Working out instead of surgery can save society huge sums and give back patients better quality of life. This is the approach behind a new workout concept called BackTrack, which helps people with herniated disks and other back pains. Back pains are one of the most frequent reasons for reduced ability to work and absenteeism due to sickness, and up to 35% of the adult Danish population suffer from either back diseases or back pains.
Benefits for citizens and the health services Together with the CIR the Disc Centre at Nordsjællands Hospital, two private enterprises, a knowledge institution, as well 27 citizens from Northern Zealand suffering from severe back problems have developed the new back workout concept.
At the hospitals, this concept may help reduce the number of physical consultations between physiotherapists and patients, and the number of back operations could be reduced. For citizens this generates great benefits in the form of fewer sick days and sickness periods, more flexibility and not least higher quality of life.
Citizens are actively involved and take ownership The target group for the new back workout concept is primarily 45-65-year-olds with back problems, mostly with a herniated disk.
When beginning the back treatment at hospital, the patient will receive a number of exercises to be performed. In order to ensure perseverance, suitability and effectiveness, through an App on either a smartphone or tablet, the patient can get an overview of his or her entire workout programme. The patient can see the training programme, videos of the exercises to be carried out at home and make notes in the training diary.

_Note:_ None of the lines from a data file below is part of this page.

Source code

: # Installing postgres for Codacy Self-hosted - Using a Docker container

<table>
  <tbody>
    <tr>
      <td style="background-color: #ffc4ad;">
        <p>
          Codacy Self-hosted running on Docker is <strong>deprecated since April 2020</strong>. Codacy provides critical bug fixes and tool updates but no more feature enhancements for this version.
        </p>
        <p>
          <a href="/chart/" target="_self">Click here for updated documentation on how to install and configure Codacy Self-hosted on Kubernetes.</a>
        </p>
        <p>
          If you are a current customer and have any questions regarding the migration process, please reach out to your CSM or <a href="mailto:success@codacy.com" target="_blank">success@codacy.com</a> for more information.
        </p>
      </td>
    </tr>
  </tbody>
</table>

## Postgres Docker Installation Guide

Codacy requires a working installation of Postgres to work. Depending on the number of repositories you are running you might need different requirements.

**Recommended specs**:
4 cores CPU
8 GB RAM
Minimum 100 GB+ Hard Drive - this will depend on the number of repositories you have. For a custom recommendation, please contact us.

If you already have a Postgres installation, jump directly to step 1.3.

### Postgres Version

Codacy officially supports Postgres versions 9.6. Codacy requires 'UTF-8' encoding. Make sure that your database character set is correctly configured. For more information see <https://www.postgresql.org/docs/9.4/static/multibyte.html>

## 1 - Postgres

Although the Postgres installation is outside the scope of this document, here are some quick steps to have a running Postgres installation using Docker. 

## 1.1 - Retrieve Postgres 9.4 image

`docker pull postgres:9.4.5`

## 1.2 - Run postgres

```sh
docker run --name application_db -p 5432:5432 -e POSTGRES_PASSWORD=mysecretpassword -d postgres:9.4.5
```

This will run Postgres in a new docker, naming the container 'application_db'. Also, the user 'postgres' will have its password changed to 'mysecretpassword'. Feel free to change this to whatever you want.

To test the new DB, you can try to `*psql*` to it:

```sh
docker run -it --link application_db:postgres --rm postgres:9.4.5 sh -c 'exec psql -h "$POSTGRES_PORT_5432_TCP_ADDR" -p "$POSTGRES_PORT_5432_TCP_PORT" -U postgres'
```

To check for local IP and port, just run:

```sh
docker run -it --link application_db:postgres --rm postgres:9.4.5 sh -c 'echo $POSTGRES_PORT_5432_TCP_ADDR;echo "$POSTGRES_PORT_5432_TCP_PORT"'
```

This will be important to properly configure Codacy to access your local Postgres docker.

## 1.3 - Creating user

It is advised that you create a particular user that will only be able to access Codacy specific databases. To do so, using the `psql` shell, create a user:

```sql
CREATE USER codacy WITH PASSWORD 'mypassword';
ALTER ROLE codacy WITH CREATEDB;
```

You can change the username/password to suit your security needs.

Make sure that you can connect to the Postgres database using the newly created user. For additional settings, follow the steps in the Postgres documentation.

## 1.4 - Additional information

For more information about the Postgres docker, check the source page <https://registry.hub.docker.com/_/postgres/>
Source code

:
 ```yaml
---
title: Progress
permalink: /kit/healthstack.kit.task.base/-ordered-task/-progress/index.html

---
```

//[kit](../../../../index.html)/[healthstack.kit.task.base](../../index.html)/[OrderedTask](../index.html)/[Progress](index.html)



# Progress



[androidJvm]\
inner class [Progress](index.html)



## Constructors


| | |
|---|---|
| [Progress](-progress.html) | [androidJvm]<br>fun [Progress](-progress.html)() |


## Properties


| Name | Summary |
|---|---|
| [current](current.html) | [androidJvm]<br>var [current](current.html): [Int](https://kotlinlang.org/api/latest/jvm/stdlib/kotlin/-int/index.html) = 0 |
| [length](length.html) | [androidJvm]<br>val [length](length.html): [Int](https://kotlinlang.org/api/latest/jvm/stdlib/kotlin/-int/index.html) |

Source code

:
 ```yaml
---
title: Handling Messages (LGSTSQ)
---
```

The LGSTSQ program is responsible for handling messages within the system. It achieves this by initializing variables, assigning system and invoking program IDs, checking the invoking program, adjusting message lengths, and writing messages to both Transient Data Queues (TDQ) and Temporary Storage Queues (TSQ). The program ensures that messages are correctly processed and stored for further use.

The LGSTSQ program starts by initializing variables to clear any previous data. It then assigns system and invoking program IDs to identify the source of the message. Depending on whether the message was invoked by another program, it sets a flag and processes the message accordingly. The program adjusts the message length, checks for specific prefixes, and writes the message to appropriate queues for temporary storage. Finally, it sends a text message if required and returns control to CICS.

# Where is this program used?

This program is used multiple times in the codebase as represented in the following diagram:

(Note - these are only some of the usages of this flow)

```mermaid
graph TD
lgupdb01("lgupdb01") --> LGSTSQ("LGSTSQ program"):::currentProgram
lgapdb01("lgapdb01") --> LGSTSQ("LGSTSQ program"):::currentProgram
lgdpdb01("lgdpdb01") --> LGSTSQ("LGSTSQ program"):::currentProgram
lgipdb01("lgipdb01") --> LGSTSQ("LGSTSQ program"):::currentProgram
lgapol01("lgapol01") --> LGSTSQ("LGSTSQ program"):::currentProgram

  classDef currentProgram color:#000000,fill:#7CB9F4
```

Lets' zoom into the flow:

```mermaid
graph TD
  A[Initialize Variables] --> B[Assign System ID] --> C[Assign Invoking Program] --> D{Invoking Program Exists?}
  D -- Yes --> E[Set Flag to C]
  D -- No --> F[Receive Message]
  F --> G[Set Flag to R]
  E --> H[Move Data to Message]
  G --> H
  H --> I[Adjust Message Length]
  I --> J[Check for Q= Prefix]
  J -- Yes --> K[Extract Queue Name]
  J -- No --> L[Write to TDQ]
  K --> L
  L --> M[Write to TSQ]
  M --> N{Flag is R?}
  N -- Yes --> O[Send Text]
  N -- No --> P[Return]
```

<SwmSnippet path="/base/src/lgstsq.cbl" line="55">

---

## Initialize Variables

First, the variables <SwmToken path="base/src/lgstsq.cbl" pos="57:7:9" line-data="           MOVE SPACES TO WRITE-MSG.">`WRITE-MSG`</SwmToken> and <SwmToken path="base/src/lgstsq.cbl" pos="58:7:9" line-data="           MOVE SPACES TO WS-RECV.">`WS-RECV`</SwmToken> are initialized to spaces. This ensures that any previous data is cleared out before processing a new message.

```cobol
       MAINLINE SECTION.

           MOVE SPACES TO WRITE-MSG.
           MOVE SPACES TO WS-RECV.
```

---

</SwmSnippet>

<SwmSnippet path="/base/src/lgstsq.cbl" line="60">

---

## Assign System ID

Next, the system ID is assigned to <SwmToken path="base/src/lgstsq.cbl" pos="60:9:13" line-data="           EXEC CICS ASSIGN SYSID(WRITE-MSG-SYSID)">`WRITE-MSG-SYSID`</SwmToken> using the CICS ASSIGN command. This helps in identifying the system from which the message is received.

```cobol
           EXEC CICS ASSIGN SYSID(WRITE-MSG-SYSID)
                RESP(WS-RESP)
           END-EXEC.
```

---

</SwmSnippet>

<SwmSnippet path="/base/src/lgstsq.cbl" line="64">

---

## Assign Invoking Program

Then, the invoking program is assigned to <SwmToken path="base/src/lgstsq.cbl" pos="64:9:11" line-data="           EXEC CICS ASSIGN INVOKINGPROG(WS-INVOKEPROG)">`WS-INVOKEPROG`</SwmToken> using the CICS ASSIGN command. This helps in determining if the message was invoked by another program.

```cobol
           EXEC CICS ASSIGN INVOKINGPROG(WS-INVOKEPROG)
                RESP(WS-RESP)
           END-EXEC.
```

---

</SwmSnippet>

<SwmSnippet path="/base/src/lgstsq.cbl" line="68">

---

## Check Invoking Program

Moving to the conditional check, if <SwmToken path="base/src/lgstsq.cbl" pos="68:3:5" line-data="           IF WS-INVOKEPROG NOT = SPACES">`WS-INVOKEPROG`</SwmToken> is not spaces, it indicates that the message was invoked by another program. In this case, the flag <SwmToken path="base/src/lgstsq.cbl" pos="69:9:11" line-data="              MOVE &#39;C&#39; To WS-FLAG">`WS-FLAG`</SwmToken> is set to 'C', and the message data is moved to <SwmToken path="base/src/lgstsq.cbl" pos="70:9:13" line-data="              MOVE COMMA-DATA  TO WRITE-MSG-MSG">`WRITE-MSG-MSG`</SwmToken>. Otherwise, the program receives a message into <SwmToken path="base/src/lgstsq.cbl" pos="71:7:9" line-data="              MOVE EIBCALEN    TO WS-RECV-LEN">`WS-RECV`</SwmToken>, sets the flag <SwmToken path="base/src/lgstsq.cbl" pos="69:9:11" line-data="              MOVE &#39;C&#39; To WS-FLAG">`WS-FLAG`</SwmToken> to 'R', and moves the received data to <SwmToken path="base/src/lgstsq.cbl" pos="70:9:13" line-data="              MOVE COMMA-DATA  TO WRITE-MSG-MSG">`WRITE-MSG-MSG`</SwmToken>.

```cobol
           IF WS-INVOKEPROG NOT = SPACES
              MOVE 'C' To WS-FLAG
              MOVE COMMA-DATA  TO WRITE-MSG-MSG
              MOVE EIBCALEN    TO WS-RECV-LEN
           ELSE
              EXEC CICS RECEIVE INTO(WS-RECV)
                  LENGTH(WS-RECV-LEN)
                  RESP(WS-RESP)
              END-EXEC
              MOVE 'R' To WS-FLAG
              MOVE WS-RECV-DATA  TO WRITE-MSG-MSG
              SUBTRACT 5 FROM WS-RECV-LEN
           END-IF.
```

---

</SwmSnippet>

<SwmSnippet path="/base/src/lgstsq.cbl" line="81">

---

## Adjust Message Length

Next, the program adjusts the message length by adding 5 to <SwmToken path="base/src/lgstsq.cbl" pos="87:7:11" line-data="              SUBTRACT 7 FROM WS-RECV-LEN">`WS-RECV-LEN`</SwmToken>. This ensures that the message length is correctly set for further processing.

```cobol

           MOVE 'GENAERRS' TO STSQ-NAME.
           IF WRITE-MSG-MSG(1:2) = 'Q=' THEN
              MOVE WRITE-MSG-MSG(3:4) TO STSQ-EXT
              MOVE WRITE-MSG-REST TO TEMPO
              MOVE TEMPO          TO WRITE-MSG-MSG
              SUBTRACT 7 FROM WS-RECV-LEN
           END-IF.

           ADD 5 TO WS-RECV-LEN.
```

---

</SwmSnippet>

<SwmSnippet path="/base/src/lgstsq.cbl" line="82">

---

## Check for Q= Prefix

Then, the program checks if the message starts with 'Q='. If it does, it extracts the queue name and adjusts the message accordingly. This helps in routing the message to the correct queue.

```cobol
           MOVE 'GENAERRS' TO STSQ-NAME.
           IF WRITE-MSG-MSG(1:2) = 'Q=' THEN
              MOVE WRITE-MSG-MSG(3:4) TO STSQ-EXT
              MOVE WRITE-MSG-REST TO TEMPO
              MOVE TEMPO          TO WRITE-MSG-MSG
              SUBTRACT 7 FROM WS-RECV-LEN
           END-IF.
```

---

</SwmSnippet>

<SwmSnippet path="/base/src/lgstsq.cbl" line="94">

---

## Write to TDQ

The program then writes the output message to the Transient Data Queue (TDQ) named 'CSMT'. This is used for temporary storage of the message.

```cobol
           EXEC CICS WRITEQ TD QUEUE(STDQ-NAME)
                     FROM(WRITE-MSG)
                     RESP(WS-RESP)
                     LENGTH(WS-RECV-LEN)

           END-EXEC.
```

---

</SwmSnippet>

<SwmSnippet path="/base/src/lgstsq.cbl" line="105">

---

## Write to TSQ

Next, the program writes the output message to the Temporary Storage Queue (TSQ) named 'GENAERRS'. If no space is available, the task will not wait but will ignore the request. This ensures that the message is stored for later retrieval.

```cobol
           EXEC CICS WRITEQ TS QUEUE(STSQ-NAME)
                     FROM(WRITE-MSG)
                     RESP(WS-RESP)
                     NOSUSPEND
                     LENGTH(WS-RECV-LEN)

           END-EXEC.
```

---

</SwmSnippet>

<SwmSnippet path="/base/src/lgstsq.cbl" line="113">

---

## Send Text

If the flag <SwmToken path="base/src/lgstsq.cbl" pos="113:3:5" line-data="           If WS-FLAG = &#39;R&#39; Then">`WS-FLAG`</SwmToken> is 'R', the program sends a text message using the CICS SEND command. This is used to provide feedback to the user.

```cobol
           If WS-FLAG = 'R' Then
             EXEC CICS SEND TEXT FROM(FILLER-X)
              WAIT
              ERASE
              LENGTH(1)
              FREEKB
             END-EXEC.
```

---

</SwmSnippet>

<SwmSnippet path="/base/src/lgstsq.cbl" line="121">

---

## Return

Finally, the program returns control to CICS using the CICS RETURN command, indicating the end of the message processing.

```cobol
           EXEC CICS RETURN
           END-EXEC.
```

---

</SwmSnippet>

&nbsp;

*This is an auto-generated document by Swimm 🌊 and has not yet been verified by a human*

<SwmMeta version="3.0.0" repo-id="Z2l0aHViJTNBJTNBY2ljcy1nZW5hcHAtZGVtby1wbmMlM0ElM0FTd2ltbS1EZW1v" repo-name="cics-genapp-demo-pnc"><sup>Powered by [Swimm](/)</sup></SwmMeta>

The App comes with a training belt which the patient can use for training. Patients can use the belt to monitor their movements during training on a screen and this helps them do the exercise correctly. The training belt and App monitor any progress by collecting the data generated when the patient works out.
Through the App, patients can also schedule a meeting with their physiotherapist and carry out online consultations. For the online consultations, patients share their training data with their physiotherapist in order to have any errors during training corrected and to clarify questions, and the physiotherapist may adjust the treatment further.
Ulla Pihl, Lead Physiotherapist at the Department of Physiotherapy at Nordsjællands Hospital says: "For patients, the belt is a guide on whether they are training the right muscles and carrying out the exercises properly in order to benefit from the exercises as intended. Receiving feedback should also motivate patients to work out and give them an opportunity to see whether their efforts are giving them the results they are looking for”.